WofWca / jumpcutter

⏩ Fast-forwards long pauses between sentences — watch lectures ~1.5x faster (browser extension)
https://chrome.google.com/webstore/detail/jump-cutter/lmppdpldfpfdlipofacekcfleacbbncp
GNU Affero General Public License v3.0
356 stars 13 forks source link

feat: jump based on "Voice Activity Detection"/"Speech Recognition" #164

Closed nvxos closed 1 year ago

nvxos commented 1 year ago

I know this is no small feat, but a feature that would be insanely good in my opinion is for the extension to be able to jump/cut based on VAD (Voice Activity Detection) or Speech Recognition.

I tried doing some research on the matter, mainly to find an editor that would be able to cut parts of a video that doesn't contain speech, and for example there's the new paid jumpcutter (gui, is in beta and has a trial) from carykh (jumpcutter.com) that now can jump/cut using VAD, but it's a bit slow and lacking and you can't use it in CLI, which is what I'm mainly looking for. There's also cloud-based services like wisecut.video but it's not suitable for my use case being priced/limited in video time/size/etc.

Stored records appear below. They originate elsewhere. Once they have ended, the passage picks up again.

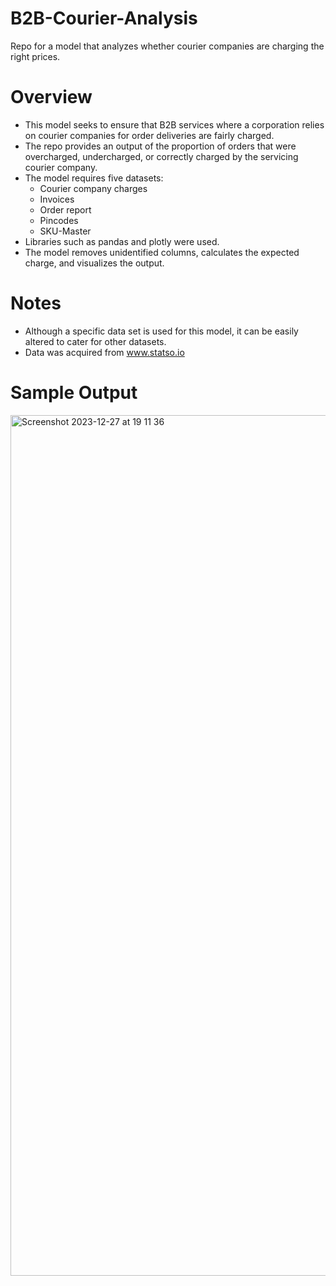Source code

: # B2B-Courier-Analysis
Repo for a model that analyzes whether courier companies are charging the right prices.

# Overview
* This model seeks to ensure that B2B services where a corporation relies on courier companies for order deliveries are fairly charged.
* The repo provides an output of the proportion of orders that were overcharged, undercharged, or correctly charged by the servicing courier company.
* The model requires five datasets:
    * Courier company charges
    * Invoices
    * Order report
    * Pincodes
    * SKU-Master
* Libraries such as pandas and plotly were used.
* The model removes unidentified columns, calculates the expected charge, and visualizes the output.

# Notes
* Although a specific data set is used for this model, it can be easily altered to cater for other datasets.
* Data was acquired from www.statso.io

# Sample Output
<img width="1377" alt="Screenshot 2023-12-27 at 19 11 36" src="https://github.com/Timothy-Agboada/B2B-Courier-Analysis/assets/60673153/26900af4-0d5a-4d66-bff1-6779b4308f34">


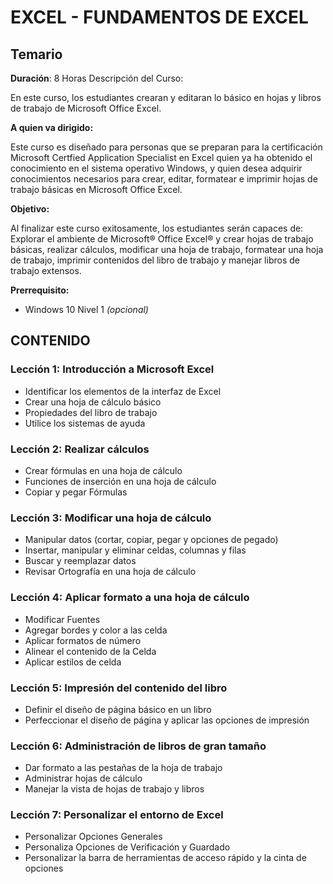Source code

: # EXCEL - FUNDAMENTOS DE EXCEL
## Temario

**Duración**: 8 Horas Descripción del Curso:

En este curso, los estudiantes crearan y editaran lo básico en hojas y libros de trabajo de Microsoft Office Excel.

**A quien va dirigido:**

Este curso es diseñado para personas que se preparan para la certificación Microsoft Certfied Application Specialist en Excel quien ya ha obtenido el conocimiento en el sistema operativo Windows, y quien desea adquirir conocimientos necesarios para crear, editar, formatear e imprimir hojas de trabajo básicas en Microsoft Office Excel.

**Objetivo:**

Al finalizar este curso exitosamente, los estudiantes serán capaces de: Explorar el ambiente de Microsoft® Office Excel® y crear hojas de trabajo básicas, realizar cálculos, modificar una hoja de trabajo, formatear una hoja de trabajo, imprimir contenidos del libro de trabajo y manejar libros de trabajo extensos.

**Prerrequisito:**
* Windows 10 Nivel 1 *(opcional)*
  

## CONTENIDO 
### Lección 1: Introducción a Microsoft Excel

* Identificar los elementos de la interfaz de Excel
* Crear una hoja de cálculo básico
* Propiedades del libro de trabajo
* Utilice los sistemas de ayuda
  
### Lección 2: Realizar cálculos

* Crear fórmulas en una hoja de cálculo
* Funciones de inserción en una hoja de cálculo
* Copiar y pegar Fórmulas
  
### Lección 3: Modificar una hoja de cálculo

* Manipular datos (cortar, copiar, pegar y opciones de pegado)
* Insertar, manipular y eliminar celdas, columnas y filas
* Buscar y reemplazar datos
* Revisar Ortografía en una hoja de cálculo
  
### Lección 4: Aplicar formato a una hoja de cálculo

* Modificar Fuentes
* Agregar bordes y color a las celda
* Aplicar formatos de número
* Alinear el contenido de la Celda
* Aplicar estilos de celda
  
### Lección 5: Impresión del contenido del libro

* Definir el diseño de página básico en un libro
* Perfeccionar el diseño de página y aplicar las opciones de
impresión

### Lección 6: Administración de libros de gran tamaño

* Dar formato a las pestañas de la hoja de trabajo
* Administrar hojas de cálculo
* Manejar la vista de hojas de trabajo y libros

### Lección 7: Personalizar el entorno de Excel

* Personalizar Opciones Generales
* Personaliza Opciones de Verificación y Guardado
* Personalizar la barra de herramientas de acceso rápido y la
cinta de opciones
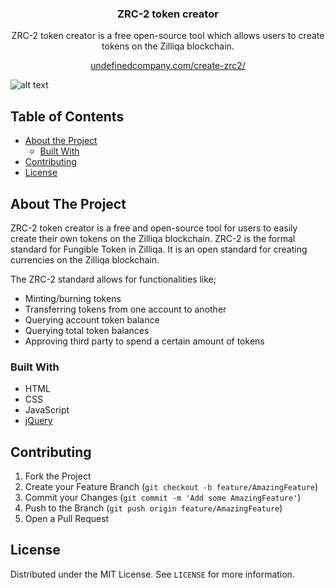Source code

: <p align="center">
  <h3 align="center">ZRC-2 token creator</h3>

  <p align="center">
    ZRC-2 token creator is a free open-source tool which allows users to create tokens on the Zilliqa blockchain.
  </p>
  <p align="center"><a href="https://undefinedcompany.com/create-zrc2/">undefinedcompany.com/create-zrc2/</a></p>
  
  ![alt text](https://s6.gifyu.com/images/ezgif.com-gif-makere7cd08d3c0b6e423.gif)
</p>



<!-- TABLE OF CONTENTS -->
## Table of Contents

* [About the Project](#about-the-project)
  * [Built With](#built-with)
* [Contributing](#contributing)
* [License](#license)



<!-- ABOUT THE PROJECT -->
## About The Project

ZRC-2 token creator is a free and open-source tool for users to easily create their own tokens on the Zilliqa blockchain. ZRC-2 is the formal standard for Fungible Token in Zilliqa. It is an open standard for creating currencies on the Zilliqa blockchain.

The ZRC-2 standard allows for functionalities like;

* Minting/burning tokens
* Transferring tokens from one account to another
* Querying account token balance
* Querying total token balances
* Approving third party to spend a certain amount of tokens

### Built With
* HTML
* CSS
* JavaScript
* [jQuery](https://jquery.com/)

<!-- CONTRIBUTING -->
## Contributing

1. Fork the Project
2. Create your Feature Branch (`git checkout -b feature/AmazingFeature`)
3. Commit your Changes (`git commit -m 'Add some AmazingFeature'`)
4. Push to the Branch (`git push origin feature/AmazingFeature`)
5. Open a Pull Request

<!-- LICENSE -->
## License

Distributed under the MIT License. See `LICENSE` for more information.
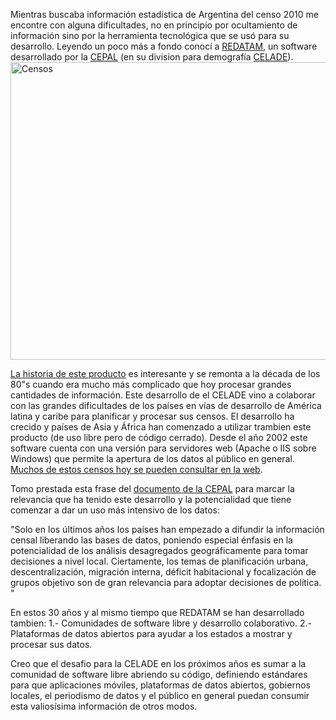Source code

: <html><body><p>Mientras buscaba información estadística de Argentina del censo 2010 me encontre con alguna dificultades, no en principio por ocultamiento de información sino por la herramienta tecnológica que se usó para su desarrollo. Leyendo un poco más a fondo conocí a <a href="http://www.eclac.org/cgi-bin/getProd.asp?xml=/redatam/noticias/software/5/7395/P7395.xml&amp;xsl=/redatam/tpl/p17f.xsl&amp;base=/redatam/tpl/top-bottom.xsl" target="_blank">REDATAM</a>, un software desarrollado por la <a href="http://www.eclac.cl/" target="_blank">CEPAL</a> (en su division para demografía <a href="http://www.eclac.org/celade/" target="_blank">CELADE</a>).

<img class="alignnone" alt="Censos" src="http://asesorensistemas.com.ar/myextras/uploads/files/r_censo_sergiolanger.jpg" width="550" height="476">

<a href="http://www.eclac.org/publicaciones/xml/2/45592/Redatam17-E-web.pdf" target="_blank">La historia de este producto</a> es interesante y se remonta a la década de los 80"s cuando era mucho más complicado que hoy procesar grandes cantidades de información. Este desarrollo de el CELADE vino a colaborar con las grandes dificultades de los países en vías de desarrollo de América latina y caribe para planificar y procesar sus censos.
El desarrollo ha crecido y países de Asia y África han comenzado a utilizar trambien este producto (de uso libre pero de código cerrado). Desde el año 2002 este software cuenta con una versión para servidores web (Apache o IIS sobre Windows) que permite la apertura de los datos al público en general. <a href="http://celade.cepal.org/redbin/RpWebEngine.exe/Portal?&amp;MODE=BASE&amp;ITEM=CPVAMLAT" target="_blank">Muchos de estos censos hoy se pueden consultar en la web</a>.

Tomo prestada esta frase del <a href="http://www.eclac.org/publicaciones/xml/2/45592/Redatam17-E-web.pdf" target="_blank">documento de la CEPAL</a> para marcar la relevancia que ha tenido este desarrollo y la potencialidad que tiene comenzar a dar un uso más intensivo de los datos:

"Solo en los últimos años los países han empezado a difundir la información censal liberando las bases de datos, poniendo especial énfasis en la potencialidad de los análisis desagregados geográficamente para tomar decisiones a nivel local. Ciertamente, los temas de planificación urbana, descentralización, migración interna, déficit habitacional y focalización de grupos objetivo son de gran relevancia para adoptar decisiones de política. "

En estos 30 años y al mismo tiempo que REDATAM se han desarrollado tambien:
1.- Comunidades de software libre y desarrollo colaborativo.
2.- Plataformas de datos abiertos para ayudar a los estados a mostrar y procesar sus datos.

Creo que el desafio para la CELADE en los próximos años es sumar a la comunidad de software libre abriendo su código, definiendo estándares para que aplicaciones móviles, plataformas de datos abiertos, gobiernos locales, el periodismo de datos y el público en general puedan consumir esta valiosísima información de otros modos.</p></body></html>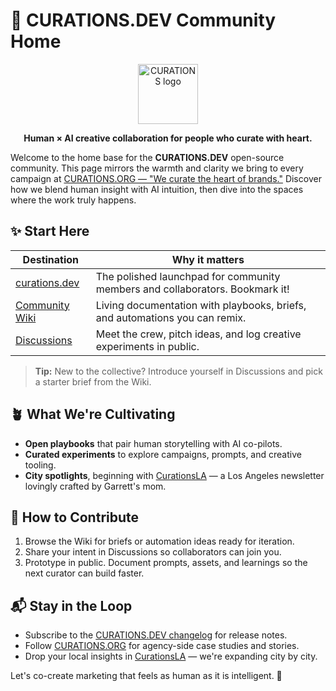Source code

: # 🌿 CURATIONS.DEV Community Home

<div align="center">
  <img src="https://curations.org/favicon.svg" alt="CURATIONS logo" width="96" height="96" />
  <p><strong>Human × AI creative collaboration for people who curate with heart.</strong></p>
</div>

Welcome to the home base for the **CURATIONS.DEV** open-source community. This page mirrors the warmth and clarity we bring to every campaign at [CURATIONS.ORG — "We curate the heart of brands."](https://curations.org) Discover how we blend human insight with AI intuition, then dive into the spaces where the work truly happens.

## ✨ Start Here

| Destination                                                          | Why it matters                                                               |
| -------------------------------------------------------------------- | ---------------------------------------------------------------------------- |
| [curations.dev](https://curations.dev)                               | The polished launchpad for community members and collaborators. Bookmark it! |
| [Community Wiki](https://github.com/curationsdev/community/wiki)     | Living documentation with playbooks, briefs, and automations you can remix.  |
| [Discussions](https://github.com/curationsdev/community/discussions) | Meet the crew, pitch ideas, and log creative experiments in public.          |

> **Tip:** New to the collective? Introduce yourself in Discussions and pick a starter brief from the Wiki.

## 🪴 What We're Cultivating

- **Open playbooks** that pair human storytelling with AI co-pilots.
- **Curated experiments** to explore campaigns, prompts, and creative tooling.
- **City spotlights**, beginning with [CurationsLA](https://la.curations.cc) — a Los Angeles newsletter lovingly crafted by Garrett's mom.

## 🤝 How to Contribute

1. Browse the Wiki for briefs or automation ideas ready for iteration.
2. Share your intent in Discussions so collaborators can join you.
3. Prototype in public. Document prompts, assets, and learnings so the next curator can build faster.

## 📬 Stay in the Loop

- Subscribe to the [CURATIONS.DEV changelog](https://github.com/curationsdev/community/discussions/categories/announcements) for release notes.
- Follow [CURATIONS.ORG](https://curations.org) for agency-side case studies and stories.
- Drop your local insights in [CurationsLA](https://la.curations.cc) — we're expanding city by city.

Let's co-create marketing that feels as human as it is intelligent. 💚
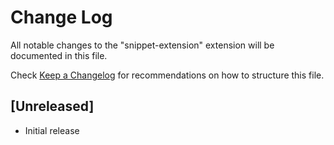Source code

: # Change Log

All notable changes to the "snippet-extension" extension will be documented in this file.

Check [Keep a Changelog](http://keepachangelog.com/) for recommendations on how to structure this file.

## [Unreleased]

- Initial release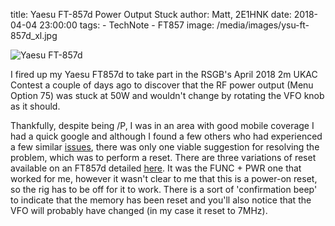 title: Yaesu FT-857d Power Output Stuck
author: Matt, 2E1HNK
date: 2018-04-04 23:00:00
tags:
    - TechNote
    - FT857
image: /media/images/ysu-ft-857d_xl.jpg


![Yaesu FT-857d]([[images/ysu-ft-857d_xl.jpg]])


I fired up my Yaesu FT857d to take part in the RSGB's April 2018 2m
UKAC Contest a couple of days ago to discover that the RF power
output (Menu Option 75) was stuck at 50W and wouldn't change by
rotating the VFO knob as it should.


Thankfully, despite being /P, I
was in an area with good mobile coverage I had a quick google and
although I found a few others who had experienced a few similar
[issues][eham],
there was only one viable suggestion for resolving the problem,
which was to perform a reset. There are three variations of reset
available on an FT857d detailed [here][reset].
It was the FUNC + PWR one that worked for me, however it wasn't
clear to me that this is a power-on reset, so the rig has to be off
for it to work. There is a sort of 'confirmation beep' to indicate
that the memory has been reset and you'll also notice that the VFO
will probably have changed (in my case it reset to 7MHz).

[eham]: http://www.eham.net/ehamforum/smf/index.php?topic=74837.0
[reset]: https://www.hamradio.hanklambert.com/8-ham-radio/23-yaesu-ft-857d-reset-procedures
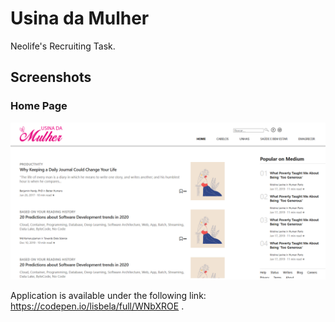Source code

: # Usina da Mulher

Neolife's Recruiting Task.

## Screenshots
### Home Page
![alt text](https://raw.githubusercontent.com/lisbela/usina-da-mulher/master/img/home.png)

Application is available under the following link: https://codepen.io/lisbela/full/WNbXROE .
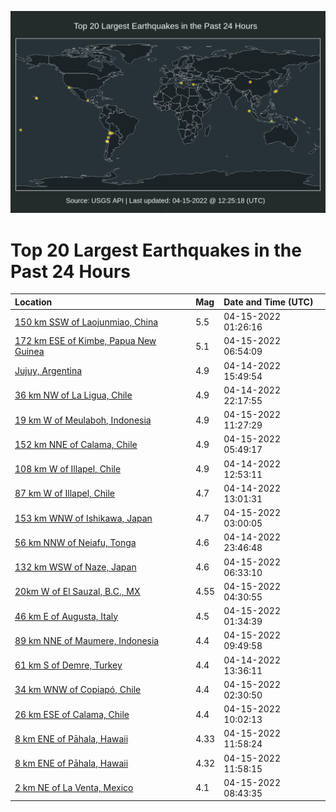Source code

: ![Map](./map.png)

# Top 20 Largest Earthquakes in the Past 24 Hours

| Location | Mag | Date and Time (UTC) |
|:---|:---|:---|
| [150 km SSW of Laojunmiao, China](https://earthquake.usgs.gov/earthquakes/eventpage/us7000h2dx) | 5.5 | 04-15-2022 01:26:16 |
| [172 km ESE of Kimbe, Papua New Guinea](https://earthquake.usgs.gov/earthquakes/eventpage/us7000h2fx) | 5.1 | 04-15-2022 06:54:09 |
| [Jujuy, Argentina](https://earthquake.usgs.gov/earthquakes/eventpage/us7000h29w) | 4.9 | 04-14-2022 15:49:54 |
| [36 km NW of La Ligua, Chile](https://earthquake.usgs.gov/earthquakes/eventpage/us7000h2cz) | 4.9 | 04-14-2022 22:17:55 |
| [19 km W of Meulaboh, Indonesia](https://earthquake.usgs.gov/earthquakes/eventpage/us7000h2gq) | 4.9 | 04-15-2022 11:27:29 |
| [152 km NNE of Calama, Chile](https://earthquake.usgs.gov/earthquakes/eventpage/us7000h2fr) | 4.9 | 04-15-2022 05:49:17 |
| [108 km W of Illapel, Chile](https://earthquake.usgs.gov/earthquakes/eventpage/us7000h26b) | 4.9 | 04-14-2022 12:53:11 |
| [87 km W of Illapel, Chile](https://earthquake.usgs.gov/earthquakes/eventpage/us7000h26d) | 4.7 | 04-14-2022 13:01:31 |
| [153 km WNW of Ishikawa, Japan](https://earthquake.usgs.gov/earthquakes/eventpage/us7000h2ev) | 4.7 | 04-15-2022 03:00:05 |
| [56 km NNW of Neiafu, Tonga](https://earthquake.usgs.gov/earthquakes/eventpage/us7000h2dj) | 4.6 | 04-14-2022 23:46:48 |
| [132 km WSW of Naze, Japan](https://earthquake.usgs.gov/earthquakes/eventpage/us7000h2fz) | 4.6 | 04-15-2022 06:33:10 |
| [20km W of El Sauzal, B.C., MX](https://earthquake.usgs.gov/earthquakes/eventpage/ci40236864) | 4.55 | 04-15-2022 04:30:55 |
| [46 km E of Augusta, Italy](https://earthquake.usgs.gov/earthquakes/eventpage/us7000h2e0) | 4.5 | 04-15-2022 01:34:39 |
| [89 km NNE of Maumere, Indonesia](https://earthquake.usgs.gov/earthquakes/eventpage/us7000h2gf) | 4.4 | 04-15-2022 09:49:58 |
| [61 km S of Demre, Turkey](https://earthquake.usgs.gov/earthquakes/eventpage/us7000h26u) | 4.4 | 04-14-2022 13:36:11 |
| [34 km WNW of Copiapó, Chile](https://earthquake.usgs.gov/earthquakes/eventpage/us7000h2ed) | 4.4 | 04-15-2022 02:30:50 |
| [26 km ESE of Calama, Chile](https://earthquake.usgs.gov/earthquakes/eventpage/us7000h2gh) | 4.4 | 04-15-2022 10:02:13 |
| [8 km ENE of Pāhala, Hawaii](https://earthquake.usgs.gov/earthquakes/eventpage/hv72984557) | 4.33 | 04-15-2022 11:58:24 |
| [8 km ENE of Pāhala, Hawaii](https://earthquake.usgs.gov/earthquakes/eventpage/hv72984552) | 4.32 | 04-15-2022 11:58:15 |
| [2 km NE of La Venta, Mexico](https://earthquake.usgs.gov/earthquakes/eventpage/us7000h2g9) | 4.1 | 04-15-2022 08:43:35 |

And it's while doing this research that I found this extension, that I found actually pretty useful for different use cases than what I was looking for (I have a lot of media files which I would like to trim the non-speech parts, but I also consume quite a bit of content online and I'm glad to have found this extension for this)

So having not found anything that could do what I wanted I'm now looking into maybe coding myself a script to do it. And so I thought that maybe I could share the resources I've found to this point to help implement this in this extension if this ever gets implemented, which I think would be such a huge and useful feature. Sadly everything I've found is mainly in python so not sure how well it could apply to this project.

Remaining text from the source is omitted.